Configuring the Cache of a View¶
Before enabling the cache in a specific view, you have to enable the cache module in the Server (see section Configuring the Cache).
To enable the cache of a view, open the view, click Options and select one of the following cache modes:
Partial. When a query is executed against the view, the Server checks if the cache contains the data required to answer the query. If not, it queries the data source directly.
Full. The Server assumes that the cache contains all the tuples of the view. Therefore, queries on this view will always use the cached data and will never “hit” the data source. The data source will be only accessed for refreshing cache data. The cache is always loaded explicitly, meaning that you need to execute query to load the cache.
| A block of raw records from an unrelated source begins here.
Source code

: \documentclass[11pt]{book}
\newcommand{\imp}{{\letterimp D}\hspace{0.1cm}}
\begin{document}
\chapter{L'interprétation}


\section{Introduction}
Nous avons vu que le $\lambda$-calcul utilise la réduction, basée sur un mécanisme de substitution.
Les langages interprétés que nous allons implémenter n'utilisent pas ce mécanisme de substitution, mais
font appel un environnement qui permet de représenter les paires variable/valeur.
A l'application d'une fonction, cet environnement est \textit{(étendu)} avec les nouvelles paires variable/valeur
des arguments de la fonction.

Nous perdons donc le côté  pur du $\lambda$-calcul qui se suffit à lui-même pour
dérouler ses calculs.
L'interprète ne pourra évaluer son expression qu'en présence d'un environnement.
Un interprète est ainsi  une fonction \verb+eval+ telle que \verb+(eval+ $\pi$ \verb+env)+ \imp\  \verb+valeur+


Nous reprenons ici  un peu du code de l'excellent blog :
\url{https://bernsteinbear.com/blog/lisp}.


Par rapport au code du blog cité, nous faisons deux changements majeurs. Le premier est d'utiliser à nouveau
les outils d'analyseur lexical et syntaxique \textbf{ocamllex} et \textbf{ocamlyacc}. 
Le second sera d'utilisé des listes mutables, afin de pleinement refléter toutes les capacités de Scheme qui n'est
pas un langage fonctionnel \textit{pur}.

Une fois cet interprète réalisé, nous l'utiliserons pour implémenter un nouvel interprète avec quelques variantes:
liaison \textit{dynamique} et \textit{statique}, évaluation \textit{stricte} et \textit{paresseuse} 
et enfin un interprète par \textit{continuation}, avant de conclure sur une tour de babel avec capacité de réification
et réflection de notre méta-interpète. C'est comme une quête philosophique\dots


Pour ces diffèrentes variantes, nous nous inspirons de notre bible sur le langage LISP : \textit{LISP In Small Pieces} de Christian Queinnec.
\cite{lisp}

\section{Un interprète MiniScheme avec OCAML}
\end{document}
Full incremental. With this mode, the queries to this view will be “incremental queries”. That is, the queries to this view merge the results obtained from the cache with the most recent data retrieved from the source. The main benefit of this mode is that the queries will always return fully up to date results without needing to retrieve the full result set from the data source, just the rows that are added/changed since the last cache refresh.
To be able to use this mode, the view has to have a field that contains when a row was last inserted/updated. For example, if the view has a field
last_modified_date
, you have to enter a condition likelast_modified_date > '@LAST_REFRESH_DATE'
.When executing the query, the variable
@LAST_REFRESH_DATE
is replaced with the timestamp of the last time a query to load the cache was executed and finished successfully.As it is a variant of the full mode, unlike with partial mode, the cache of the view still needs to be loaded explicitly (i.e. you have to execute a query with the appropriate parameters to load the cache).
Warning
The incremental mode has several requirements and limitations that you need to be aware of. The section Incremental Mode lists them.
The section Cache Modes explains in detail how these cache modes work.
Time to Live (seconds) is the Time to live in seconds of the entries stored in the view’s cache. Once this limit is reached, these entries expire and the next query will retrieve the data from the data source, instead of from the cache. If you select Never expire, the Server will never invalidate the entries stored in the cache. However, you still can invalidate the cache manually by clicking on Invalidate cache.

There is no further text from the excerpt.